When I Saw You / 2012
Annemarie Jacir’in yönettiği bu filmde de savaş ve savaşın izlerini gözlemliyoruz. Bu defa savaşın üzerinde bıraktığı tahribatı bir çocuğun üzerinden izliyoruz. Dokunaklı filmler listesinde üst sıralarda yer alabilecek bu filmi listenize mutlaka ekleyin.
Night Moves / 2013
Kelly Reichardt’nin yönetmen koltuğunda oturduğu film yaşadıkları toprakların geleceği için endişelenen üç insana odaklanıyor. Toplumun dikkatini çekmek için bir barajı havaya uçurmaya karar veren üçlünün planları o kadar kolay ilerlemeyecek ve işler sarpa saracaktır.

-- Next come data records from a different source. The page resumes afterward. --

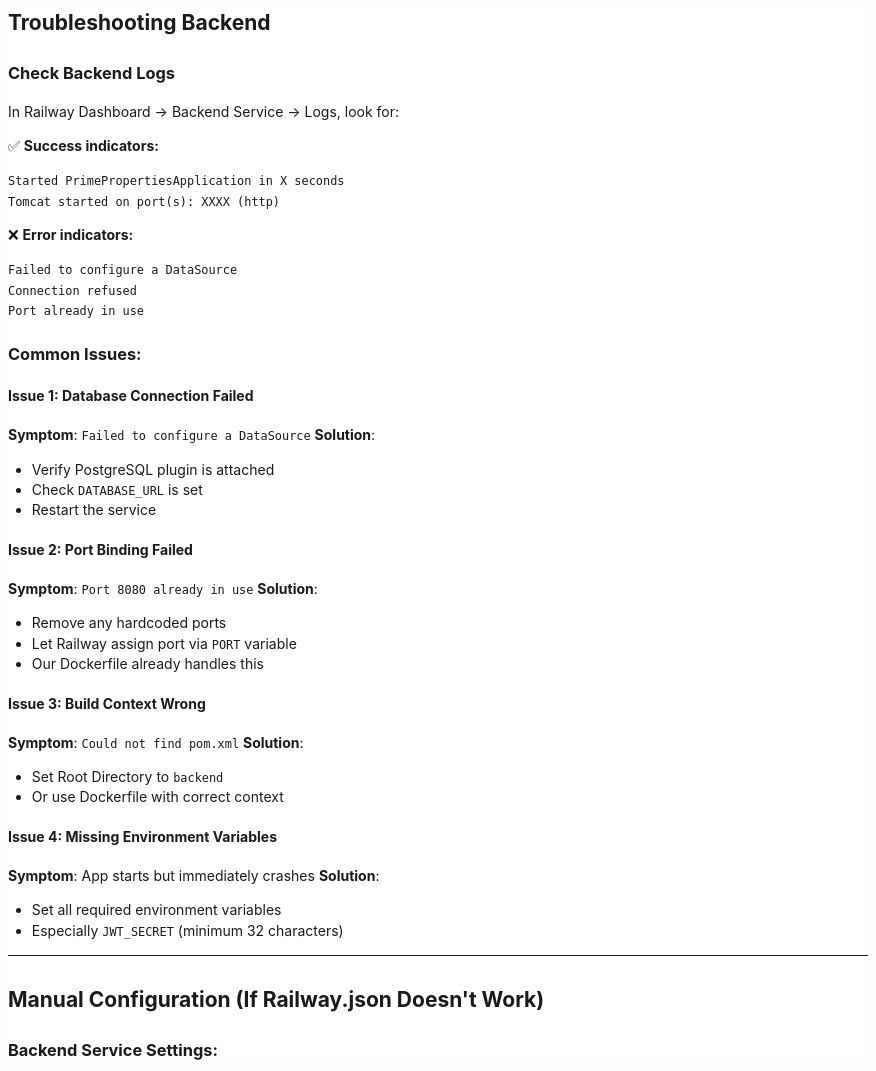 ## Troubleshooting Backend

### Check Backend Logs

In Railway Dashboard → Backend Service → Logs, look for:

✅ **Success indicators:**
```
Started PrimePropertiesApplication in X seconds
Tomcat started on port(s): XXXX (http)
```

❌ **Error indicators:**
```
Failed to configure a DataSource
Connection refused
Port already in use
```

### Common Issues:

#### Issue 1: Database Connection Failed
**Symptom**: `Failed to configure a DataSource`
**Solution**: 
- Verify PostgreSQL plugin is attached
- Check `DATABASE_URL` is set
- Restart the service

#### Issue 2: Port Binding Failed
**Symptom**: `Port 8080 already in use`
**Solution**:
- Remove any hardcoded ports
- Let Railway assign port via `PORT` variable
- Our Dockerfile already handles this

#### Issue 3: Build Context Wrong
**Symptom**: `Could not find pom.xml`
**Solution**:
- Set Root Directory to `backend`
- Or use Dockerfile with correct context

#### Issue 4: Missing Environment Variables
**Symptom**: App starts but immediately crashes
**Solution**:
- Set all required environment variables
- Especially `JWT_SECRET` (minimum 32 characters)

---

## Manual Configuration (If Railway.json Doesn't Work)

### Backend Service Settings:
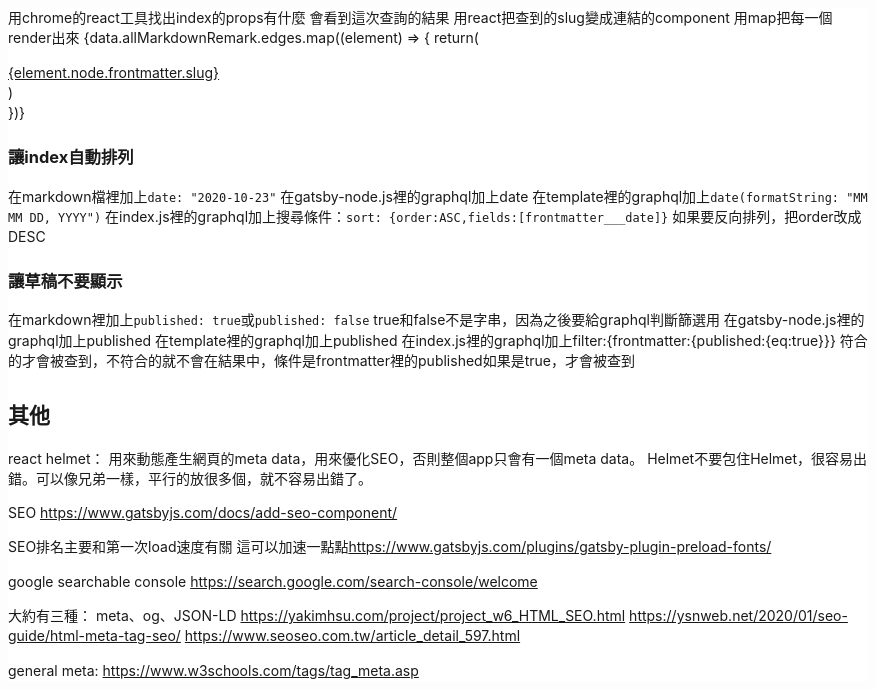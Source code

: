 用chrome的react工具找出index的props有什麼
會看到這次查詢的結果
用react把查到的slug變成連結的component
用map把每一個render出來
    {data.allMarkdownRemark.edges.map((element) => {
      return(
        <div>
          <a href={element.node.frontmatter.slug}>{element.node.frontmatter.slug}</a>
        </div>
      )   
    })}

### 讓index自動排列

在markdown檔裡加上`date: "2020-10-23"`
在gatsby-node.js裡的graphql加上date
在template裡的graphql加上`date(formatString: "MMMM DD, YYYY")`
在index.js裡的graphql加上搜尋條件：`sort: {order:ASC,fields:[frontmatter___date]}`
如果要反向排列，把order改成DESC

### 讓草稿不要顯示

在markdown裡加上`published: true`或`published: false`
true和false不是字串，因為之後要給graphql判斷篩選用
在gatsby-node.js裡的graphql加上published
在template裡的graphql加上published
在index.js裡的graphql加上filter:{frontmatter:{published:{eq:true}}}
符合的才會被查到，不符合的就不會在結果中，條件是frontmatter裡的published如果是true，才會被查到

## 其他

react helmet：
    用來動態產生網頁的meta data，用來優化SEO，否則整個app只會有一個meta data。
    Helmet不要包住Helmet，很容易出錯。可以像兄弟一樣，平行的放很多個，就不容易出錯了。

SEO
<https://www.gatsbyjs.com/docs/add-seo-component/>

SEO排名主要和第一次load速度有關
    這可以加速一點點<https://www.gatsbyjs.com/plugins/gatsby-plugin-preload-fonts/>

google searchable console
<https://search.google.com/search-console/welcome>


大約有三種：
meta、og、JSON-LD
<https://yakimhsu.com/project/project_w6_HTML_SEO.html>
<https://ysnweb.net/2020/01/seo-guide/html-meta-tag-seo/>
<https://www.seoseo.com.tw/article_detail_597.html>

general meta:
<https://www.w3schools.com/tags/tag_meta.asp>
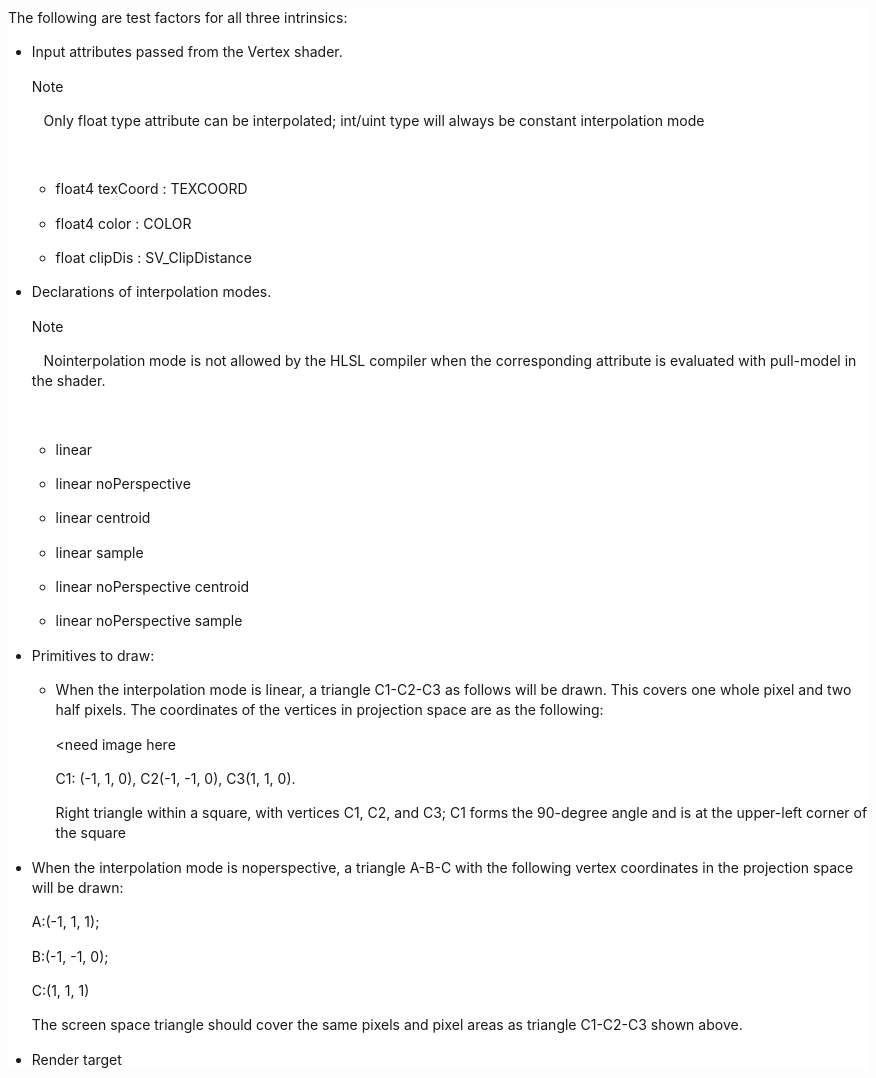 The following are test factors for all three intrinsics:

-   Input attributes passed from the Vertex shader.

    >[!NOTE]
    >  
    Only float type attribute can be interpolated; int/uint type will always be constant interpolation mode

     

    -   float4 texCoord : TEXCOORD

    -   float4 color : COLOR

    -   float clipDis : SV\_ClipDistance

-   Declarations of interpolation modes.

    >[!NOTE]
    >  
    Nointerpolation mode is not allowed by the HLSL compiler when the corresponding attribute is evaluated with pull-model in the shader.

     

    -   linear

    -   linear noPerspective

    -   linear centroid

    -   linear sample

    -   linear noPerspective centroid

    -   linear noPerspective sample

-   Primitives to draw:

    -   When the interpolation mode is linear, a triangle C1-C2-C3 as follows will be drawn. This covers one whole pixel and two half pixels. The coordinates of the vertices in projection space are as the following:

        &lt;need image here

        C1: (-1, 1, 0), C2(-1, -1, 0), C3(1, 1, 0).

        Right triangle within a square, with vertices C1, C2, and C3; C1 forms the 90-degree angle and is at the upper-left corner of the square

-   When the interpolation mode is noperspective, a triangle A-B-C with the following vertex coordinates in the projection space will be drawn:

    A:(-1, 1, 1);

    B:(-1, -1, 0);

    C:(1, 1, 1)

    The screen space triangle should cover the same pixels and pixel areas as triangle C1-C2-C3 shown above.

-   Render target
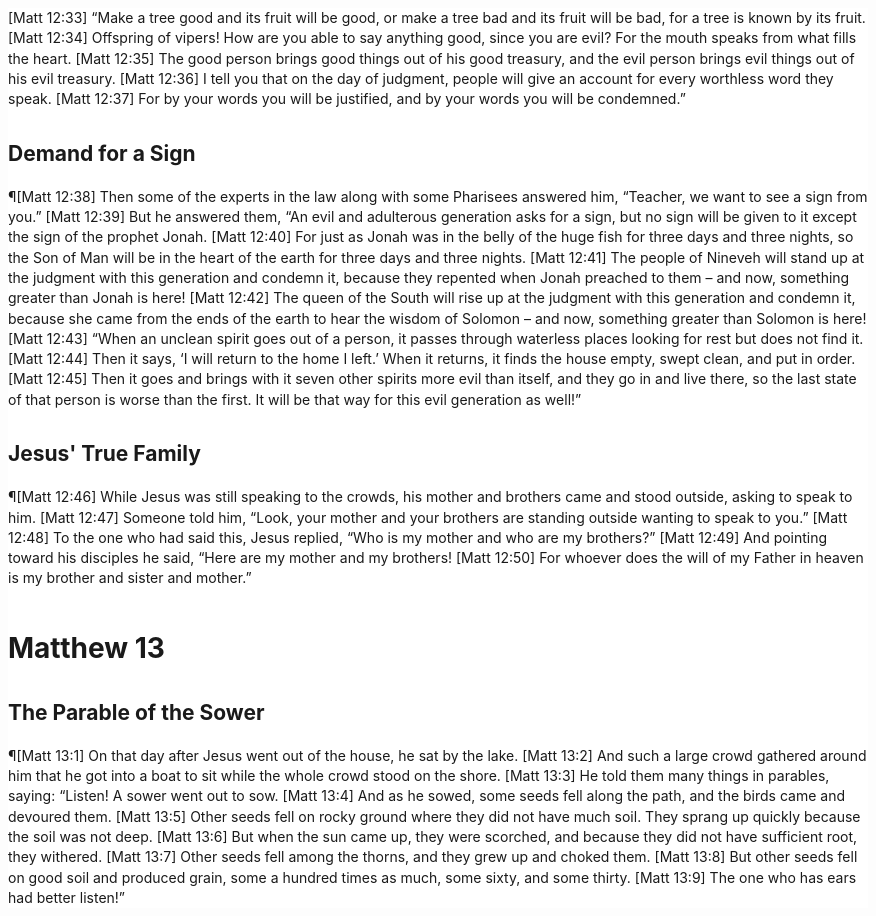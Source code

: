 [Matt 12:33] “Make a tree good and its fruit will be good, or make a tree bad and its fruit will be bad, for a tree is known by its fruit.
[Matt 12:34] Offspring of vipers! How are you able to say anything good, since you are evil? For the mouth speaks from what fills the heart.
[Matt 12:35] The good person brings good things out of his good treasury, and the evil person brings evil things out of his evil treasury.
[Matt 12:36] I tell you that on the day of judgment, people will give an account for every worthless word they speak.
[Matt 12:37] For by your words you will be justified, and by your words you will be condemned.”

## Demand for a Sign
¶[Matt 12:38] Then some of the experts in the law along with some Pharisees answered him, “Teacher, we want to see a sign from you.”
[Matt 12:39] But he answered them, “An evil and adulterous generation asks for a sign, but no sign will be given to it except the sign of the prophet Jonah.
[Matt 12:40] For just as Jonah was in the belly of the huge fish for three days and three nights, so the Son of Man will be in the heart of the earth for three days and three nights.
[Matt 12:41] The people of Nineveh will stand up at the judgment with this generation and condemn it, because they repented when Jonah preached to them – and now, something greater than Jonah is here!
[Matt 12:42] The queen of the South will rise up at the judgment with this generation and condemn it, because she came from the ends of the earth to hear the wisdom of Solomon – and now, something greater than Solomon is here!
[Matt 12:43] “When an unclean spirit goes out of a person, it passes through waterless places looking for rest but does not find it.
[Matt 12:44] Then it says, ‘I will return to the home I left.’ When it returns, it finds the house empty, swept clean, and put in order.
[Matt 12:45] Then it goes and brings with it seven other spirits more evil than itself, and they go in and live there, so the last state of that person is worse than the first. It will be that way for this evil generation as well!”

## Jesus' True Family
¶[Matt 12:46] While Jesus was still speaking to the crowds, his mother and brothers came and stood outside, asking to speak to him.
[Matt 12:47] Someone told him, “Look, your mother and your brothers are standing outside wanting to speak to you.”
[Matt 12:48] To the one who had said this, Jesus replied, “Who is my mother and who are my brothers?”
[Matt 12:49] And pointing toward his disciples he said, “Here are my mother and my brothers!
[Matt 12:50] For whoever does the will of my Father in heaven is my brother and sister and mother.”


# Matthew 13

## The Parable of the Sower
¶[Matt 13:1] On that day after Jesus went out of the house, he sat by the lake.
[Matt 13:2] And such a large crowd gathered around him that he got into a boat to sit while the whole crowd stood on the shore.
[Matt 13:3] He told them many things in parables, saying: “Listen! A sower went out to sow.
[Matt 13:4] And as he sowed, some seeds fell along the path, and the birds came and devoured them.
[Matt 13:5] Other seeds fell on rocky ground where they did not have much soil. They sprang up quickly because the soil was not deep.
[Matt 13:6] But when the sun came up, they were scorched, and because they did not have sufficient root, they withered.
[Matt 13:7] Other seeds fell among the thorns, and they grew up and choked them.
[Matt 13:8] But other seeds fell on good soil and produced grain, some a hundred times as much, some sixty, and some thirty.
[Matt 13:9] The one who has ears had better listen!”
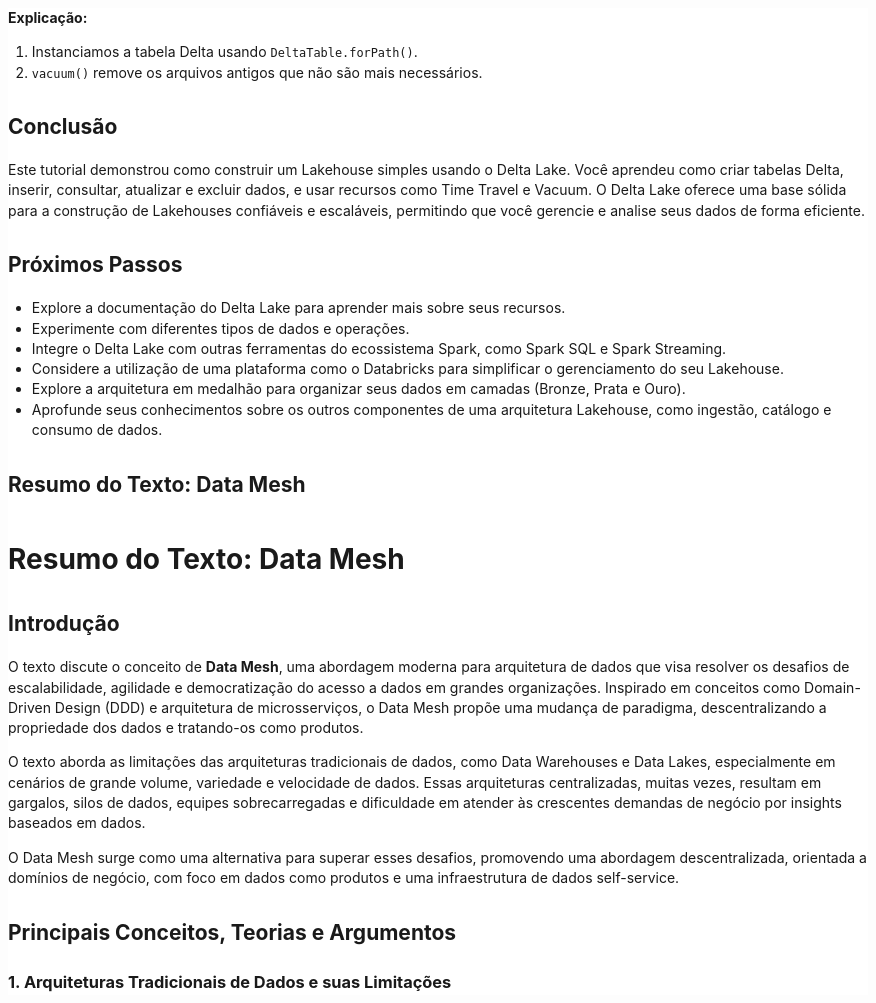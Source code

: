 **Explicação:**

1. Instanciamos a tabela Delta usando `DeltaTable.forPath()`.
2. `vacuum()` remove os arquivos antigos que não são mais necessários.

## Conclusão

Este tutorial demonstrou como construir um Lakehouse simples usando o Delta Lake. Você aprendeu como criar tabelas Delta, inserir, consultar, atualizar e excluir dados, e usar recursos como Time Travel e Vacuum. O Delta Lake oferece uma base sólida para a construção de Lakehouses confiáveis e escaláveis, permitindo que você gerencie e analise seus dados de forma eficiente.

## Próximos Passos

*   Explore a documentação do Delta Lake para aprender mais sobre seus recursos.
*   Experimente com diferentes tipos de dados e operações.
*   Integre o Delta Lake com outras ferramentas do ecossistema Spark, como Spark SQL e Spark Streaming.
*   Considere a utilização de uma plataforma como o Databricks para simplificar o gerenciamento do seu Lakehouse.
*   Explore a arquitetura em medalhão para organizar seus dados em camadas (Bronze, Prata e Ouro).
*   Aprofunde seus conhecimentos sobre os outros componentes de uma arquitetura Lakehouse, como ingestão, catálogo e consumo de dados.


## Resumo do Texto: Data Mesh

# Resumo do Texto: Data Mesh

## Introdução

O texto discute o conceito de **Data Mesh**, uma abordagem moderna para arquitetura de dados que visa resolver os desafios de escalabilidade, agilidade e democratização do acesso a dados em grandes organizações. Inspirado em conceitos como Domain-Driven Design (DDD) e arquitetura de microsserviços, o Data Mesh propõe uma mudança de paradigma, descentralizando a propriedade dos dados e tratando-os como produtos.

O texto aborda as limitações das arquiteturas tradicionais de dados, como Data Warehouses e Data Lakes, especialmente em cenários de grande volume, variedade e velocidade de dados. Essas arquiteturas centralizadas, muitas vezes, resultam em gargalos, silos de dados, equipes sobrecarregadas e dificuldade em atender às crescentes demandas de negócio por insights baseados em dados.

O Data Mesh surge como uma alternativa para superar esses desafios, promovendo uma abordagem descentralizada, orientada a domínios de negócio, com foco em dados como produtos e uma infraestrutura de dados self-service.

## Principais Conceitos, Teorias e Argumentos

### 1. Arquiteturas Tradicionais de Dados e suas Limitações
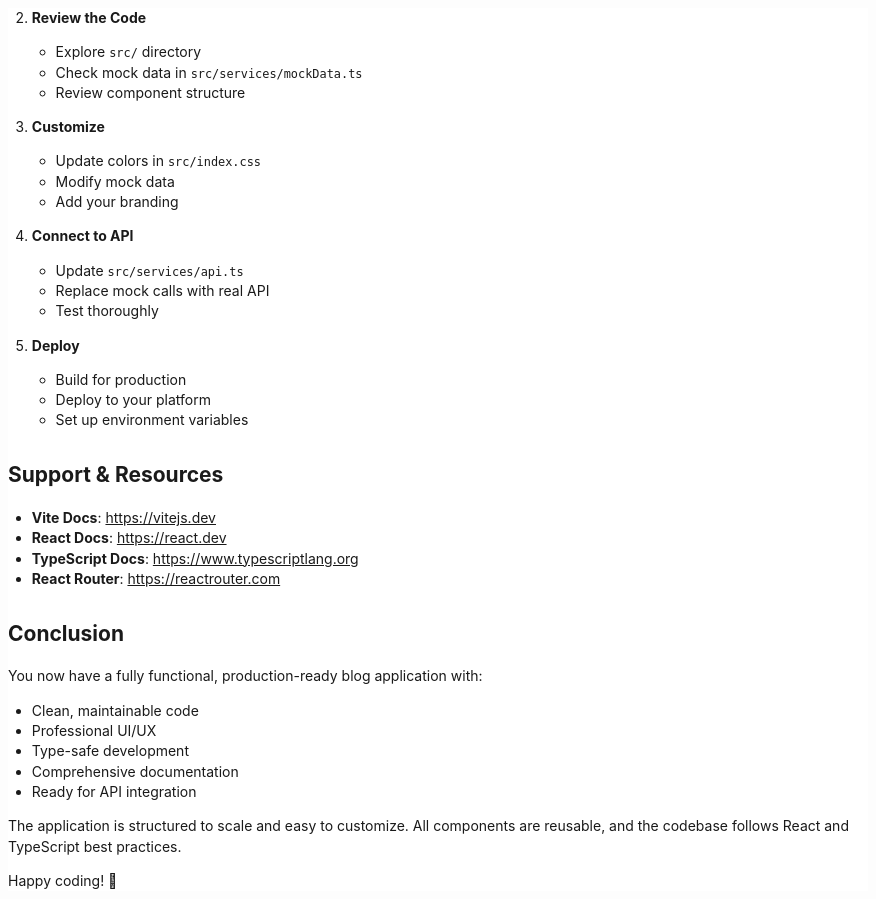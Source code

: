 2. **Review the Code**
   - Explore `src/` directory
   - Check mock data in `src/services/mockData.ts`
   - Review component structure

3. **Customize**
   - Update colors in `src/index.css`
   - Modify mock data
   - Add your branding

4. **Connect to API**
   - Update `src/services/api.ts`
   - Replace mock calls with real API
   - Test thoroughly

5. **Deploy**
   - Build for production
   - Deploy to your platform
   - Set up environment variables

## Support & Resources

- **Vite Docs**: https://vitejs.dev
- **React Docs**: https://react.dev
- **TypeScript Docs**: https://www.typescriptlang.org
- **React Router**: https://reactrouter.com

## Conclusion

You now have a fully functional, production-ready blog application with:
- Clean, maintainable code
- Professional UI/UX
- Type-safe development
- Comprehensive documentation
- Ready for API integration

The application is structured to scale and easy to customize. All components are reusable, and the codebase follows React and TypeScript best practices.

Happy coding! 🚀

Riddles of the Sphinx / 1977
Laura Mulvey ve Peter Wollen’in yönetmenlik koltuğunu paylaştığı bu avant-garde filmde ev yaşamı ve anneliği müzakere etmek zorunda kalan bir kadının hikayesini izliyoruz.
Brick Lane / 2007
Sharon Gavron ve Sarah Gavron’un ortak olarak yönetmenliğini sırtlandığı filmde 1980’li yıllarda Bangladeş’ten Londra’ya gelen bir kadının hikayesi anlatılıyor.
Somersault / 2004
Yönetmen koltuğunda Cate Shortland’ın oturduğu film bir genç kızın cinsel uyanışını işliyor. Yanlış seçimleri ve sorumlulukları karşısındaki karmaşasını izlediğimiz genç kızın yolu dikenler üzerinden ilerliyor.
The Arbor / 2010
Clio Barnard’ın yönetimindeki belgesel İngiliz oyun yazarı Andrea Dunbar ve kızı arasındaki telaşlı ilişkiyi büyüleyici bir şekilde anlatıyor.
Tomboy / 2011
Celine Sciamma’nın çekildiği yıl epey ses getiren filmi Tomboy, cinsiyetinin farklılıklarını taşımayan bir kız çocuğunu konu alıyor. Filmin en güzel kısmı ise hemen hemen bütün çocuk oyuncularını amatörlerden oluşması.
Sweet Bean / 2015
Naomi Kawase’nin yönetmen koltuğunda oturduğu film bizlere tam olarak hayal kurmayı unutmamayı öğütlüyor. Kafe işleten yaşlı bir kadın ve yanında çalışmasına izin verdiği cüzzamlı elemanın hikayesini ele alan film, insanın içindeki iyiliğin yeşerdikçe umuda dönüşmesine çok güzel bir örnek oluşturuyor.
Frozen River / 2008
Courtney Hunt, yönetmenliğini üstlendiği bu filmde yasadışı yollardan göçmen taşımacılığını ele alıyor.
Me Without You / 2001
Sandra Goldbacher yönetmenliğindeki film iki yakın arkadaşı ve büyüdükçe araya giren sorunları ve hayatın akışını dramatik bir dille ele alıyor.
She, a Chinese / 2009
Xiaolu Guo’nun yönettiği filmde monoton bir yaşamın daha sonra nasıl bir trajediye döndüğünü izliyoruz.
Under the Skin / 1997
Carine Adler yönetimindeki filmin gergin atmosferi filmin başından sonuna kadar sizi sürüklüyor ve alıp götürüyor.
Red Road / 2006
Andrea Arnold’un yönetmen koltuğunda oturduğu film utanç, röntgencilik ve yüzleşme konularını tüm sertliğiyle ele alıyor.
Before Stonewall / 1984
Greta Schiller ve Robert Rosenberg yönetimindeki belgesel LGBTQ topluluğunun 1969’da isyana gittiği dönemi mercek altına alıyor.
A Simple Life / 2011
Ann Hui, Hong Kong Yeni Dalga Sineması’nın önemli temsilcilerinden biri olarak anılıyor. Bu filmiyle de bunu fazlasıyla kanıtlıyor!
My 20th Century / 1989
Ildiko Enyedi yönetimindeki film Macar ikiz kardeşlerin hayatına odaklanıyor. Yaşanılan dönemin anlatıldığı filmde bir yandan da gerçeküstü imgeleri inceliyor.